It has its issues, but the best use case is as a mechanism for optional parameters, especially when adding new parameters to existing functions while maintaining API compatibility, which is especially important for standard functions.
If you want to reduce the amount of mistakes made, in TypeScript accidental under-application becomes a type error. I feel the experience of writing TypeScript is a lot smoother than JS alone.
When you add a new optional parameter to a function, there is no guarantee that you won't break code that calls the function.
Here is one notorious example:
[ '1', '1', '1', '1' ].map( s => parseInt(s) )
This returns the expected result:
[ 1, 1, 1, 1 ]
Then you think, "I don't need that little wrapper, I can just pass parseInt as the callback directly":
[ '1', '1', '1', '1' ].map( parseInt )
And this returns something that you may not expect:
[ 1, NaN, 1, 1 ]
That happens because parseInt() takes an optional second parameter with the number base, and map() passes a second parameter with the array index. Oops!

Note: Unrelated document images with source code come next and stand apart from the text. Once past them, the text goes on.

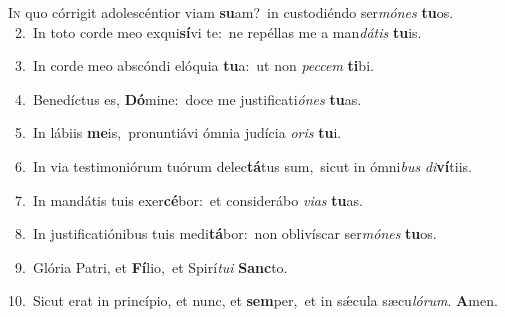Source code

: \lettrine{\initial\textcolor{\initialcolor}{I}}{n} quo córrigit adolescéntior viam \textbf{su}\-am?~\star in custodiéndo ser\-\textit{mó}\-\textit{nes} \textbf{tu}\-os.\\
{\numbfont\textcolor{\numbcolor}{~2.}}~In toto corde meo exqui\-\textbf{sí}\-vi te:~\star ne repéllas me a man\-\textit{dá}\-\textit{tis} \textbf{tu}\-is.\par
{\numbfont\textcolor{\numbcolor}{~3.}}~In corde meo abscóndi elóquia \textbf{tu}\-a:~\star ut non \textit{pec}\-\textit{cem} \textbf{ti}\-bi.\par
{\numbfont\textcolor{\numbcolor}{~4.}}~Benedíctus es, \textbf{Dó}\-mine:~\star doce me justificati\-\textit{ó}\-\textit{nes} \textbf{tu}\-as.\par
{\numbfont\textcolor{\numbcolor}{~5.}}~In lábiis \textbf{me}\-is,~\star pronuntiávi ómnia judícia \textit{o}\-\textit{ris} \textbf{tu}\-i.\par
{\numbfont\textcolor{\numbcolor}{~6.}}~In via testimoniórum tuórum delec\-\textbf{tá}\-tus sum,~\star sicut in ómni\textit{bus} \textit{di}\-\textbf{ví}tiis.\par
{\numbfont\textcolor{\numbcolor}{~7.}}~In mandátis tuis exer\-\textbf{cé}\-bor:~\star et considerábo \textit{vi}\-\textit{as} \textbf{tu}\-as.\par
{\numbfont\textcolor{\numbcolor}{~8.}}~In justificatiónibus tuis medi\-\textbf{tá}\-bor:~\star non oblivíscar ser\-\textit{mó}\-\textit{nes} \textbf{tu}\-os.\par
{\numbfont\textcolor{\numbcolor}{~9.}}~Glória Patri, et \textbf{Fí}\-lio,~\star et Spirí\-\textit{tu}\-\textit{i} \textbf{Sanc}\-to.\par
{\numbfont\textcolor{\numbcolor}{10.}}~Sicut erat in princípio, et nunc, et \textbf{sem}\-per,~\star et in sǽcula sæcu\-\textit{ló}\-\textit{rum}. \textbf{A}\-men.\par

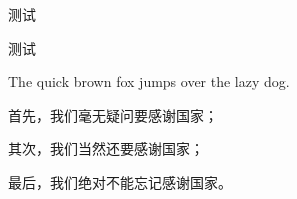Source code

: \documentclass[
    bachelor, 
    ]{xjtuthesis}
\begin{document}

                    测试


                        测试



                The quick brown fox jumps over the lazy dog.

    \xjtuendappendix


        首先，我们毫无疑问要感谢国家；

        其次，我们当然还要感谢国家；

        最后，我们绝对不能忘记感谢国家。
\end{document}
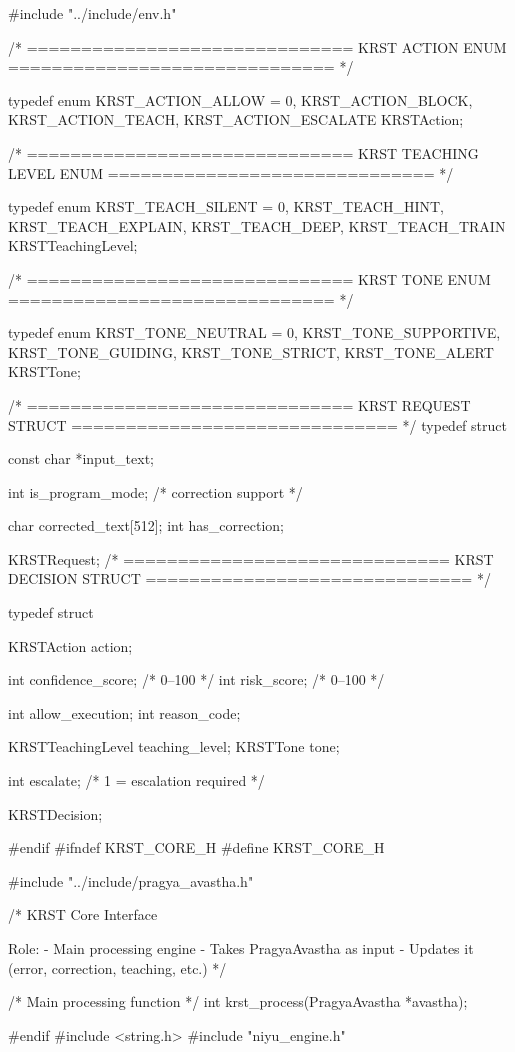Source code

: \documentclass{article}
\begin{document}
#include "../include/env.h"

/* ==============================
   KRST ACTION ENUM
============================== */

typedef enum {
    KRST_ACTION_ALLOW = 0,
    KRST_ACTION_BLOCK,
    KRST_ACTION_TEACH,
    KRST_ACTION_ESCALATE
} KRSTAction;

/* ==============================
   KRST TEACHING LEVEL ENUM
============================== */

typedef enum {
    KRST_TEACH_SILENT = 0,
    KRST_TEACH_HINT,
    KRST_TEACH_EXPLAIN,
    KRST_TEACH_DEEP,
    KRST_TEACH_TRAIN
} KRSTTeachingLevel;

/* ==============================
   KRST TONE ENUM
============================== */

typedef enum {
    KRST_TONE_NEUTRAL = 0,
    KRST_TONE_SUPPORTIVE,
    KRST_TONE_GUIDING,
    KRST_TONE_STRICT,
    KRST_TONE_ALERT
} KRSTTone;

/* ==============================
   KRST REQUEST STRUCT
============================== */
typedef struct
{
    const char *input_text;

     int is_program_mode;
    /* correction support */

    char corrected_text[512];
    int has_correction;

} KRSTRequest;
/* ==============================
   KRST DECISION STRUCT
============================== */

typedef struct {
    KRSTAction action;

    int confidence_score;   /* 0–100 */
    int risk_score;         /* 0–100 */

    int allow_execution;
    int reason_code;

    KRSTTeachingLevel teaching_level;
    KRSTTone tone;

    int escalate;   /* 1 = escalation required */

} KRSTDecision;

#endif
#ifndef KRST_CORE_H
#define KRST_CORE_H

#include "../include/pragya_avastha.h"

/*
    KRST Core Interface

    Role:
    - Main processing engine
    - Takes PragyaAvastha as input
    - Updates it (error, correction, teaching, etc.)
*/

/* Main processing function */
int krst_process(PragyaAvastha *avastha);

#endif
#include <string.h>
#include "niyu_engine.h"
\end{document}
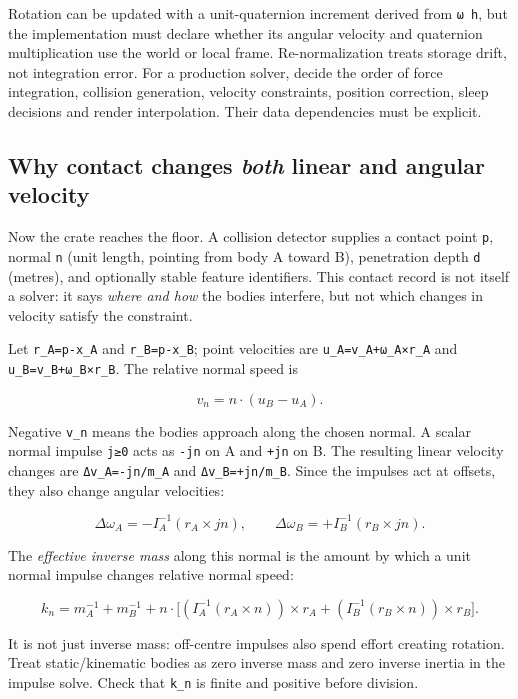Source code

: Rotation can be updated with a unit-quaternion increment derived from \texttt{ω\ h}, but the implementation must declare whether its angular velocity and quaternion multiplication use the world or local frame. Re-normalization treats storage drift, not integration error. For a production solver, decide the order of force integration, collision generation, velocity constraints, position correction, sleep decisions and render interpolation. Their data dependencies must be explicit.

\subsection{\texorpdfstring{Why contact changes \emph{both} linear and angular velocity}{Why contact changes both linear and angular velocity}}\label{02-foundations-ii-ch039-why-contact-changes-both-linear-and-angular-velocity}

Now the crate reaches the floor. A collision detector supplies a contact point \texttt{p}, normal \texttt{n} (unit length, pointing from body A toward B), penetration depth \texttt{d} (metres), and optionally stable feature identifiers. This contact record is not itself a solver: it says \emph{where and how} the bodies interfere, but not which changes in velocity satisfy the constraint.

Let \texttt{r\_A=p-x\_A} and \texttt{r\_B=p-x\_B}; point velocities are \texttt{u\_A=v\_A+ω\_A×r\_A} and \texttt{u\_B=v\_B+ω\_B×r\_B}. The relative normal speed is

\[
v_n=n\cdot(u_B-u_A).
\]

Negative \texttt{v\_n} means the bodies approach along the chosen normal. A scalar normal impulse \texttt{j≥0} acts as \texttt{-jn} on A and \texttt{+jn} on B. The resulting linear velocity changes are \texttt{Δv\_A=-jn/m\_A} and \texttt{Δv\_B=+jn/m\_B}. Since the impulses act at offsets, they also change angular velocities:

\[
\Delta\omega_A=-I_A^{-1}(r_A\times jn),\qquad
\Delta\omega_B=+I_B^{-1}(r_B\times jn).
\]

The \emph{effective inverse mass} along this normal is the amount by which a unit normal impulse changes relative normal speed:

\[
k_n=m_A^{-1}+m_B^{-1}
+n\cdot\Big[
(I_A^{-1}(r_A\times n))\times r_A
+(I_B^{-1}(r_B\times n))\times r_B
\Big].
\]

It is not just inverse mass: off-centre impulses also spend effort creating rotation. Treat static/kinematic bodies as zero inverse mass and zero inverse inertia in the impulse solve. Check that \texttt{k\_n} is finite and positive before division.

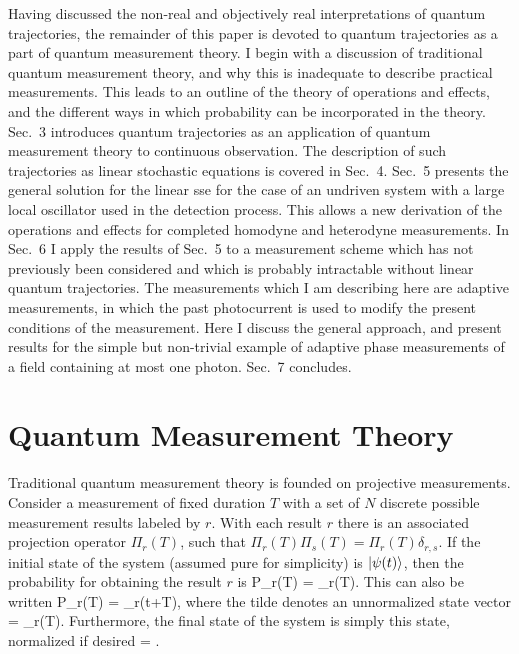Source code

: \documentclass[12pt]{article}
\begin{document}
Having discussed the non-real and objectively real interpretations of quantum
trajectories, the remainder of this paper is devoted to quantum trajectories as
a part of quantum measurement theory. I begin with a discussion of traditional
quantum measurement theory, and why this is inadequate to describe practical
measurements. This leads to an outline of the theory of operations and effects,
and the different ways in which probability can be incorporated in the theory.
Sec.~3 introduces quantum trajectories as an application of quantum measurement
theory to continuous observation. The description of such trajectories as linear
stochastic \sch equations is covered in Sec.~4. Sec.~5 presents the general
solution for the linear {\sc sse} for the case of an undriven system with a large local
oscillator used in the detection process. This allows a new derivation of the
operations and effects for completed homodyne and heterodyne measurements. In
Sec.~6 I apply the results of Sec.~5 to a measurement scheme which has not
previously been considered and which is probably intractable without linear
quantum trajectories. The measurements which I am describing here are adaptive
measurements, in which the past photocurrent is used to modify the present
conditions of the measurement. 
Here I discuss the general approach, and present results for the simple but
non-trivial example of adaptive phase measurements of a field containing at most
one photon. Sec.~7 concludes.

\section{Quantum Measurement Theory}

Traditional quantum measurement theory is founded on projective measurements.
Consider a measurement of fixed duration $T$ with a set of $N$ discrete possible
measurement results labeled by $r$. With each result $r$ there is an
associated projection operator $\Pi_r(T)$, such that
$\Pi_r(T)\Pi_s(T)=\Pi_r(T)\delta_{r,s}$. If the initial state of the system
(assumed pure for simplicity) is $| {\psi(t)} \rangle$, then the probability for
obtaining the result $r$ is \beq
P_r(T) = \Pi_r(T).
\eeq
This can also be written
\beq
P_r(T) = \tilde{\psi}_r(t+T)\rangle,
\eeq
where the tilde denotes an unnormalized state vector
\beq
{} = \Pi_r(T).
\eeq
Furthermore, the final state of the system is simply this state, normalized if
desired 
\beq
{} = .
\eeq
\end{document}
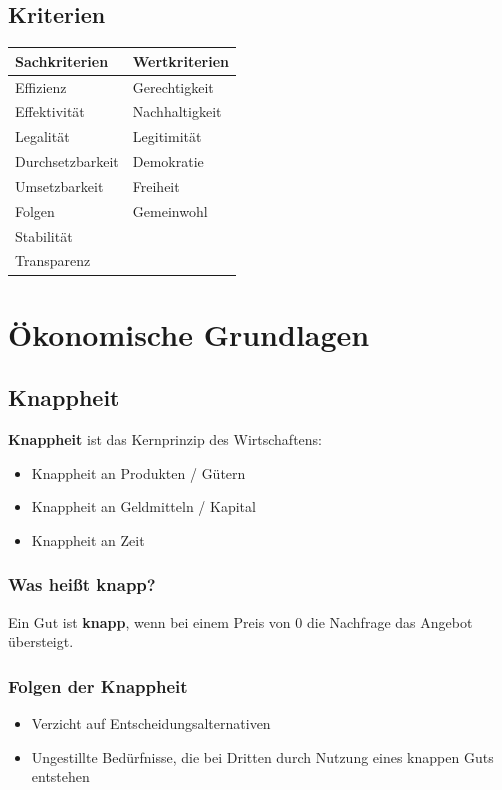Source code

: \documentclass[titlepage,parskip=half]{scrartcl}
\let\Section\section
\renewcommand\section{\clearpage\Section}
\begin{document}
\subsection{Kriterien}
\begin{tabularx}{\textwidth}{|X|X|} \hline
    \textbf{Sachkriterien} & \textbf{Wertkriterien} \\ \hline
    Effizienz & Gerechtigkeit \\ \hline
    Effektivität & Nachhaltigkeit \\ \hline
    Legalität & Legitimität \\ \hline
    Durchsetzbarkeit & Demokratie \\ \hline
    Umsetzbarkeit & Freiheit \\  \hline
    Folgen & Gemeinwohl \\ \hline
    Stabilität & \\ \hline
    Transparenz & \\ \hline
\end{tabularx}

\section{Ökonomische Grundlagen}

\subsection{Knappheit}

\textbf{Knappheit} ist das Kernprinzip des Wirtschaftens:
\begin{itemize}
    \item Knappheit an Produkten / Gütern
    \item Knappheit an Geldmitteln / Kapital
    \item Knappheit an Zeit
\end{itemize}


\subsubsection{Was heißt knapp?}
Ein Gut ist \textbf{knapp}, wenn bei einem Preis von 0 die Nachfrage das Angebot übersteigt.


\subsubsection{Folgen der Knappheit}
\begin{itemize}
    \item Verzicht auf Entscheidungsalternativen
    \item Ungestillte Bedürfnisse, die bei Dritten durch Nutzung eines knappen Guts entstehen
    
\end{itemize}
\end{document}
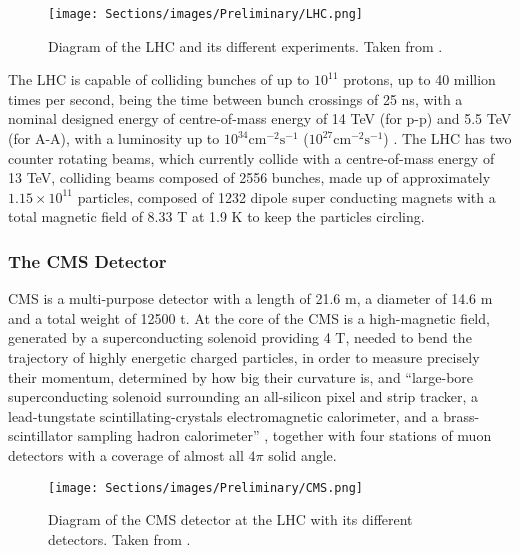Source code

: \begin{figure}[ht!]
    \centering
    \texttt{[image: Sections/images/Preliminary/LHC.png]}
    \caption{Diagram of the LHC and its different experiments. Taken from \cite{LHC}.}
    \label{LHC}
\end{figure}

The LHC is capable of colliding bunches of up to $10^{11}$ protons, up to 40 million times per second, being the time between bunch crossings of 25 ns, with a nominal designed energy of centre-of-mass energy of 14 TeV (for p-p) and 5.5 TeV (for A-A), with a luminosity up to $10^{34}\textrm{cm}^{-2}\textrm{s}^{-1}$ ($10^{27}\textrm{cm}^{-2}\textrm{s}^{-1}$) \cite{CMS}\cite{ATLAS}. The LHC has two counter rotating beams, which currently collide with a centre-of-mass energy of 13 TeV, colliding beams composed of 2556 bunches, made up of approximately $1.15\times10^{11}$ particles, composed of 1232 dipole super conducting magnets with a total magnetic field of 8.33 T at 1.9 K to keep the particles circling.

\subsubsection{The CMS Detector} \label{ssec:CMS}

CMS is a multi-purpose detector with a length of 21.6 m, a diameter of 14.6 m and a total weight of 12500 t. At the core of the CMS is a high-magnetic field, generated by a superconducting solenoid providing 4 T, needed to bend the trajectory of highly energetic charged particles, in order to measure precisely their momentum, determined by how big their curvature is, and ``large-bore superconducting solenoid surrounding an all-silicon pixel and strip tracker, a lead-tungstate scintillating-crystals electromagnetic calorimeter, and a brass-scintillator sampling hadron calorimeter'' \cite{CMS}, together with four stations of muon detectors with a coverage of almost all $4\pi$ solid angle.

\begin{figure}[ht!]
    \centering
    \texttt{[image: Sections/images/Preliminary/CMS.png]}
    \caption{Diagram of the CMS detector at the LHC with its different detectors. Taken from \cite{imagenCMS}.}
    \label{CMS}
\end{figure}

\vspace{0.6cm}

A similar situation can arise when you add a new optional parameter. You still have to check all the call sites, and for a public API you won't be able to do that.
This is true, I mainly didn’t bother mentioning it since it is still a fairly obscure edge case (relative to just getting started in JS anyways,) and because TypeScript catches that too, most of the time.
Presumably OP didn’t want to create a new function, or they would have. JavaScript supports default parameters, but again, presumably OP wanted the caller to supply all the arguments.
If you’re trying to change the signature of an existing function, I don’t think we’ve yet figured out a better safeguard than static typing.
It’s possible to use "arguments.length" to “change” the function signature and execute different code for different parameter counts. It’s a hack, but it works.
The first solution can be done in JavaScript and it is done sometimes, but other times it may be undesirable, especially for refactoring. The second solution was done; ECMAScript (since the 2015 edition) supports explicit default arguments.
When you add TypeScript into the mix, it can help a lot as it is often able to detect under- and over-application as type errors (though not always, due to intentional looseness in the language; TypeScript is not fully sound.)
If you want to reduce the amount of mistakes made, in TypeScript accidental under-application becomes a type error. I feel the experience of writing TypeScript is a lot smoother than JS alone.